> What is required
The lines to return are those below that contain the word "class".
----
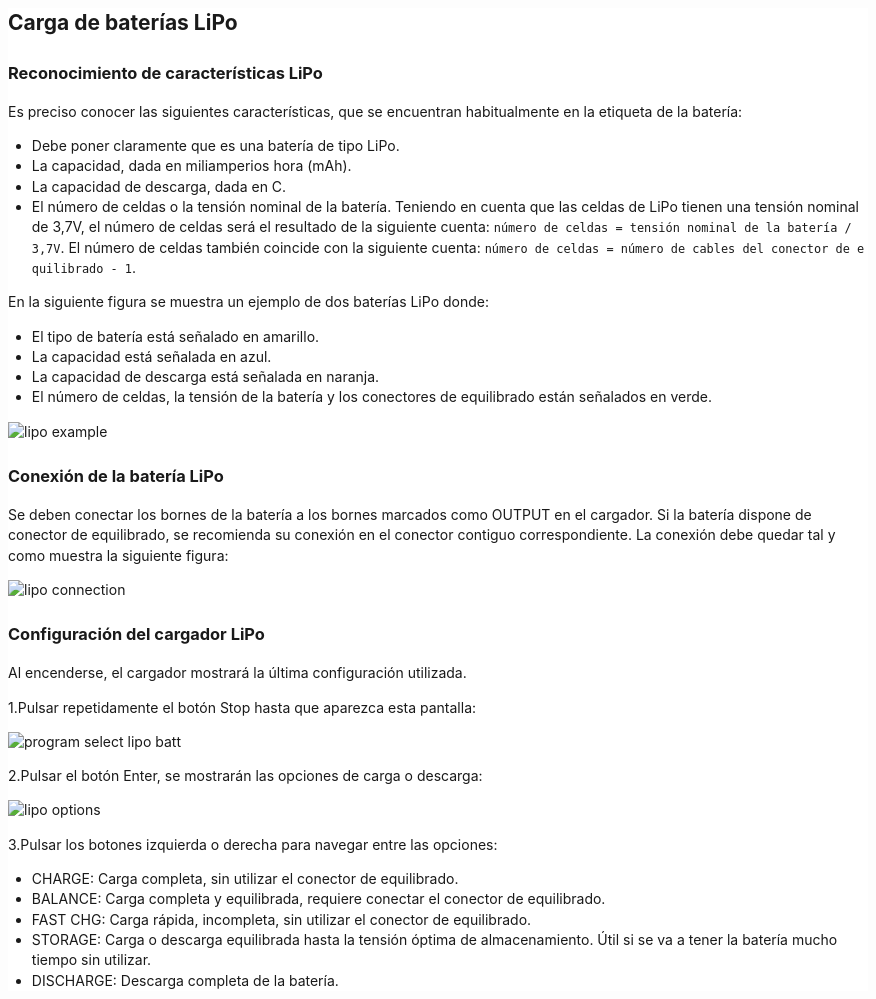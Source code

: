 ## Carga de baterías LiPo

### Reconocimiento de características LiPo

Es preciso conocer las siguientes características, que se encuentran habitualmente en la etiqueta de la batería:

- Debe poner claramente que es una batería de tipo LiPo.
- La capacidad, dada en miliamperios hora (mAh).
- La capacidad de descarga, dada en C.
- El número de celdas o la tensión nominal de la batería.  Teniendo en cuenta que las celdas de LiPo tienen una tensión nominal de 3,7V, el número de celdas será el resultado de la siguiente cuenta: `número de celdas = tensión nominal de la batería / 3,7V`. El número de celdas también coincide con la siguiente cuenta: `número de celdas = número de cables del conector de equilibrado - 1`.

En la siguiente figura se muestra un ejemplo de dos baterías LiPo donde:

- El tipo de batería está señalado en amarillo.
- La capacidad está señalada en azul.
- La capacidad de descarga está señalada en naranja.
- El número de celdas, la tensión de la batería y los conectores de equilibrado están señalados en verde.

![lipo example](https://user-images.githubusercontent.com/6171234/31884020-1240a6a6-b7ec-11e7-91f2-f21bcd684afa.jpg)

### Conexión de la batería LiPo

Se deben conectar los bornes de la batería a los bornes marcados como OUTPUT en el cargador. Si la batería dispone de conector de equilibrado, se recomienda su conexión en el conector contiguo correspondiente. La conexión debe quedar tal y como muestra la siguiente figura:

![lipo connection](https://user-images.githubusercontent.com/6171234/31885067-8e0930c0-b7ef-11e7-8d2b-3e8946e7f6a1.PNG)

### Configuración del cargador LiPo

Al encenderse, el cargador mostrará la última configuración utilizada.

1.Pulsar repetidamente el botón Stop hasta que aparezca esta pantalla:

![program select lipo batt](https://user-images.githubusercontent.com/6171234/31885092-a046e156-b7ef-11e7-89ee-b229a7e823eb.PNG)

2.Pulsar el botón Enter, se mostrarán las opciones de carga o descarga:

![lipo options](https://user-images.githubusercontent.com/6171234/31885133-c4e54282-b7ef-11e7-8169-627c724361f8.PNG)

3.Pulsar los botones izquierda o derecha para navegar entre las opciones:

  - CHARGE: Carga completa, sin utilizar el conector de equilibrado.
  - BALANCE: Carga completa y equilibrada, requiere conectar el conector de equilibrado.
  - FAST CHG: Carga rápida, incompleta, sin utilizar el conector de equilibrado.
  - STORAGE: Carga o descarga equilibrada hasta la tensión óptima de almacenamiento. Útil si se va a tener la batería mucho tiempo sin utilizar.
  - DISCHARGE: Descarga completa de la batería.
----
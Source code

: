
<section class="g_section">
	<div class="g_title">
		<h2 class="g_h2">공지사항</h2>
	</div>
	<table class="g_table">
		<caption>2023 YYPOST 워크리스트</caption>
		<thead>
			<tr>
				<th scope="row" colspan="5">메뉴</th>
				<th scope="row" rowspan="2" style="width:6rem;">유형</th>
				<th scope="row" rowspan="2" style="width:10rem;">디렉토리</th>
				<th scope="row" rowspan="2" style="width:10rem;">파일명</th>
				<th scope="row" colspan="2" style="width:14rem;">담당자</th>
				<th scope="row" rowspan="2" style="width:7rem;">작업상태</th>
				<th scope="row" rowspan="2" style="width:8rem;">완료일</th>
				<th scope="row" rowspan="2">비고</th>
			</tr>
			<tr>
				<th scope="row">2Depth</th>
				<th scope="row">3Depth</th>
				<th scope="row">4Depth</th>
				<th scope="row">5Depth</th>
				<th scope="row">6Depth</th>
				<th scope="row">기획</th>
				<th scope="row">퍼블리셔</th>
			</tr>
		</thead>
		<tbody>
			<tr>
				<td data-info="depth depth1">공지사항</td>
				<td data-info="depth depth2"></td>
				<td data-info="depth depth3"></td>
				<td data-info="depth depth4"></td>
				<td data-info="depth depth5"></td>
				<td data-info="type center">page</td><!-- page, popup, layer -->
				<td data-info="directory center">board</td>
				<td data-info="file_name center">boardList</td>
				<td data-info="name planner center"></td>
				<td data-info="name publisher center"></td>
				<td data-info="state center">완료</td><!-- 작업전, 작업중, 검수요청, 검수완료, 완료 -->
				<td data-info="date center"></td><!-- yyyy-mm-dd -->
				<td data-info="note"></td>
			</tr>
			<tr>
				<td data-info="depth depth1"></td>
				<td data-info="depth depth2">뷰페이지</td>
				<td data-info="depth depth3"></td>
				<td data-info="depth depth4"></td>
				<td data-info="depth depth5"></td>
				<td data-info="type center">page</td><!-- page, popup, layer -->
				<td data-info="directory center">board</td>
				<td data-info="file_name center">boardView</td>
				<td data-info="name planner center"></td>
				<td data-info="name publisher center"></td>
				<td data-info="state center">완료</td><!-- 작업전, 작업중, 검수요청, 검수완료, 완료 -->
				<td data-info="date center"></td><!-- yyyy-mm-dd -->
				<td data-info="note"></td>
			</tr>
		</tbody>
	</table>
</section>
----
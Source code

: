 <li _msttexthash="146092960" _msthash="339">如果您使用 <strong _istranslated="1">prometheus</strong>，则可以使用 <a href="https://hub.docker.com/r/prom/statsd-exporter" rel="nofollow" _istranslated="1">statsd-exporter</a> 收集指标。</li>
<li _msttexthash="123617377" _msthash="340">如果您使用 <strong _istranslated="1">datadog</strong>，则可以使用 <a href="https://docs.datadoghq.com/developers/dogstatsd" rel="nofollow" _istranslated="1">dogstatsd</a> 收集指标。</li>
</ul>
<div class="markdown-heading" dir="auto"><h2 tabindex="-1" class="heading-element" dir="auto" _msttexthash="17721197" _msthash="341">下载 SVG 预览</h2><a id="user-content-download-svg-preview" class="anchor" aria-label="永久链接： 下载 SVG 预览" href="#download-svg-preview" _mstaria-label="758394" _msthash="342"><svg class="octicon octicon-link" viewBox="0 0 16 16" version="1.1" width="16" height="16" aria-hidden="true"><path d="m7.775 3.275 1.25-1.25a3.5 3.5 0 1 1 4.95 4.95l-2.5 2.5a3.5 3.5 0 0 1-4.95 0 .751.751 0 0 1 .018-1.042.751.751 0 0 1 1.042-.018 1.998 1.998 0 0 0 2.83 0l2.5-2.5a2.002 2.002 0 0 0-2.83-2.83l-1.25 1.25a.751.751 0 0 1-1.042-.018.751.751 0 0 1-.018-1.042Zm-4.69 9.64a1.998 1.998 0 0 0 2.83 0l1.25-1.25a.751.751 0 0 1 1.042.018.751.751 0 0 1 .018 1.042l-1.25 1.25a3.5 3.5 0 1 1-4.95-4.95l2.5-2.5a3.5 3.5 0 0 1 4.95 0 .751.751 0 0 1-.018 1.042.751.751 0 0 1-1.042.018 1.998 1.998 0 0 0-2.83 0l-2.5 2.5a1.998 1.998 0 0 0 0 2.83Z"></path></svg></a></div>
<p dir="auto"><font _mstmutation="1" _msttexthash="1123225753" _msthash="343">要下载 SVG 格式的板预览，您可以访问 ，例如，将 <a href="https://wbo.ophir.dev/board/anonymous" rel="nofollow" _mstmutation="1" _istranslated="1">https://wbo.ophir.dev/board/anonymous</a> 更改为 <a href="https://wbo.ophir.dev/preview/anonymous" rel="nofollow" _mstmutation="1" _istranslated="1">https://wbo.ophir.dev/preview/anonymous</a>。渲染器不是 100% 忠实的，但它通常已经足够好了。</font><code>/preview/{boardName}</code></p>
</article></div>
----
> Answer below
<section class="g_section">
	<div class="g_title">
		<h2 class="g_h2">공지사항</h2>
	<table class="g_table">
<div class="markdown-heading" dir="auto"><h2 tabindex="-1" class="heading-element" dir="auto" _msttexthash="17721197" _msthash="341">下载 SVG 预览</h2><a id="user-content-download-svg-preview" class="anchor" aria-label="永久链接： 下载 SVG 预览" href="#download-svg-preview" _mstaria-label="758394" _msthash="342"><svg class="octicon octicon-link" viewBox="0 0 16 16" version="1.1" width="16" height="16" aria-hidden="true"><path d="m7.775 3.275 1.25-1.25a3.5 3.5 0 1 1 4.95 4.95l-2.5 2.5a3.5 3.5 0 0 1-4.95 0 .751.751 0 0 1 .018-1.042.751.751 0 0 1 1.042-.018 1.998 1.998 0 0 0 2.83 0l2.5-2.5a2.002 2.002 0 0 0-2.83-2.83l-1.25 1.25a.751.751 0 0 1-1.042-.018.751.751 0 0 1-.018-1.042Zm-4.69 9.64a1.998 1.998 0 0 0 2.83 0l1.25-1.25a.751.751 0 0 1 1.042.018.751.751 0 0 1 .018 1.042l-1.25 1.25a3.5 3.5 0 1 1-4.95-4.95l2.5-2.5a3.5 3.5 0 0 1 4.95 0 .751.751 0 0 1-.018 1.042.751.751 0 0 1-1.042.018 1.998 1.998 0 0 0-2.83 0l-2.5 2.5a1.998 1.998 0 0 0 0 2.83Z"></path></svg></a></div>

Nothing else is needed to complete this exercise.